Indian Kannada-language television channel

Star Suvarna (formerly Asianet Suvarna) is an Indian Kannada language general entertainment pay television channel owned by JioStar, a joint venture between Viacom18 and Disney India. It primarily telecast programmes such as serials, reality shows & Kannada films.

==History==
It was launched on 17 June 2007 by Jupiter Entertainment Venture (JEV) as Asianet Suvarna owned by Asianet Communications Limited.

Star Suvarna is also the first channel in India to give importance to Tulu language programming during the year 2010 despite the channel being known for Kannada language programming.

In 2013, Star India acquired Asianet Communications excluding the news channels from their parent company. Suvarna Plus was launched on 14 August 2013. On 25 July 2016, the channel was rebranded as Star Suvarna along with its sister channel Star Suvarna Plus.
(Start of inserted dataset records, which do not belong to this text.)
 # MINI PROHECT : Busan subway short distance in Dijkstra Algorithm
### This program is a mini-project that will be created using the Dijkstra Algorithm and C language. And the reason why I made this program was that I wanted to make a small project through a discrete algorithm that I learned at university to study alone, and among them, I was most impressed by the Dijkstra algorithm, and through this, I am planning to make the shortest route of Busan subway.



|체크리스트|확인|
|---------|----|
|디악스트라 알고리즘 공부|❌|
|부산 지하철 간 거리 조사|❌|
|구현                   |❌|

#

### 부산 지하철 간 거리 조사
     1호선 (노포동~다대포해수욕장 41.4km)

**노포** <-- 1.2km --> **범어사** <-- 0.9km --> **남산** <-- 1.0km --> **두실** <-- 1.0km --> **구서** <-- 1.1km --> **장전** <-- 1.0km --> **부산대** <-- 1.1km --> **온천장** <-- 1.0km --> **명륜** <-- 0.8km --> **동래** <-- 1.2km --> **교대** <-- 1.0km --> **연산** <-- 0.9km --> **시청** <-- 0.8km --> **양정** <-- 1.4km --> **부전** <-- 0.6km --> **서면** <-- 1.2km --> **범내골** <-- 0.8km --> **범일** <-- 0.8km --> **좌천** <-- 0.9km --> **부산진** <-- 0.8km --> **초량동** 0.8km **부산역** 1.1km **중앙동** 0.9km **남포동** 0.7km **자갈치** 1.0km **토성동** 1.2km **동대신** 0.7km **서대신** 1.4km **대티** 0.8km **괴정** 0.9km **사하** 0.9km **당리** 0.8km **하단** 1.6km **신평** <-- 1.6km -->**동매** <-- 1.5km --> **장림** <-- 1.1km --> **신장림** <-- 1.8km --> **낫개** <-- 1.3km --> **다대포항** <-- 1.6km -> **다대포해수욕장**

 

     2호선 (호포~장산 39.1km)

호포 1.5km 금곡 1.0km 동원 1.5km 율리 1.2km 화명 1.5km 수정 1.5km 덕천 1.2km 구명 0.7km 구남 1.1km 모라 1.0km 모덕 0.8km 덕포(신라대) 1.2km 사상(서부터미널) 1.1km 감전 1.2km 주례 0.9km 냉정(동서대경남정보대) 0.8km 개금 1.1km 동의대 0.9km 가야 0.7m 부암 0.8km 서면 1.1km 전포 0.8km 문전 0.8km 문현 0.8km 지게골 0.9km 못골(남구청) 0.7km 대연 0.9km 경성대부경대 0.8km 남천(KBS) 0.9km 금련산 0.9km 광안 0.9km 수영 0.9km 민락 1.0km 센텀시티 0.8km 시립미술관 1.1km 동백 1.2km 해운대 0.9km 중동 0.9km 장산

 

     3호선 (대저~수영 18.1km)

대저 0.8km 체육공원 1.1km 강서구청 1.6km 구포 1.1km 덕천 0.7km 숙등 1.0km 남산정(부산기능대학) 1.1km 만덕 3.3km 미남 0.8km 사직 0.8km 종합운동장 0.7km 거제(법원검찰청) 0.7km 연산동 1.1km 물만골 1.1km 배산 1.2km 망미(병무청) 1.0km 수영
Star Suvarna launched its own high-definition simulcast, with HD visuals and Dolby Digital Plus 5.1 sound quality on 15 July 2017.

==Sister channel==
===Star Suvarna Plus===
Star Suvarna Plus is an Indian Kannada-language movie channel owned by JioStar, a Joint Venture between Viacom18 and Disney India. It was launched on 14 August 2013, as Asianet Suvarna Plus. On 25 July 2017, it was rebranded as Star Suvarna Plus.

==Current broadcasts==
===Drama series===

| Premiere date | Name | Adaptation of | Ref. |
|---|---|---|---|
| 17 March 2025 | Sharade | Tamil TV Series Chellamma |  |
| 11 December 2023 | Aase | Tamil TV Series Siragadikka Aasai |  |
| 13 November 2023 | Gowri Shankara | Hindi TV series Mann Kee Awaaz Pratigya |  |
| 30 September 2024 | Ninna Jothe Nanna Kathe |  |  |
| 26 April 2025 | Snehada Kadalali | Malayalam TV series Snehakkoottu |  |
| 15 September 2025 | Vasudeva Kutumba | Tamil TV series Mahanadhi |  |
| 4 August 2025 | Nee Iralu Joteyalli | Tamil TV series Deivamagal |  |
| 20 January 2026 | Jai Lalitha | Hindi TV Series Nimki Mukhiya |  |
| 25 May 2026 | Maryadhe Ramanna | Bengali TV series Khokababu |  |

==Former broadcasts==
===Drama series===

| Premiere date | Series | Last aired | Adaptation of |
|---|---|---|---|
| 9 June 2008 | Shivaleelamrutha | 14 August 2009 |  |
| 24 August 2009 | Parijatha | 11 December 2009 |  |
| 16 November 2009 | Idhre Irabeku Ninahanga | 14 May 2010 |  |
| 2 August 2010 | Ellaranthalla Namma Raaji | 15 October 2010 |  |
| 18 October 2010 | Beedige Biddavaru | 10 December 2010 |  |
| 13 December 2010 | Bombeyatavayya | 29 April 2011 |  |
| 16 April 2012 | Chukki | 7 December 2013 |  |
| 30 July 2012 | Akashadeepa | 21 June 2014 | Hindi TV series Diya Aur Baati Hum |
| 25 July 2016 | Hara Hara Mahadeva | 21 March 2018 | Hindi TV series Devon Ke Dev...Mahadev |
| 22 January 2018 | Muddulakshmi | 25 August 2023 | Malayalam TV series Karuthamuthu |
| 30 July 2018 | Sarvamangala Mangalye | 3 April 2020 | Hindi TV series Tu Sooraj Main Saanjh, Piyaji |
| 4 March 2024 | Lakshmi Tiffin Room | 29 March 2024 | Hindi TV series Diya Aur Baati Hum |
| 28 August 2023 | Kaveri Kannada Medium | 2 March 2025 | Bengali TV series Bangla Medium |
| 17 March 2025 | Sharade | 2 August 2025 | Tamil TV series Chellamma |
| 23 January 2023 | Udho Udho Sri Renuka Yellamma | 24 May 2025 |  |

===Reality shows===
- Cookku with Kirikku
- Dance Dance (seasons 1–2)
- Kannadada Kotyadhipati (seasons 1–3)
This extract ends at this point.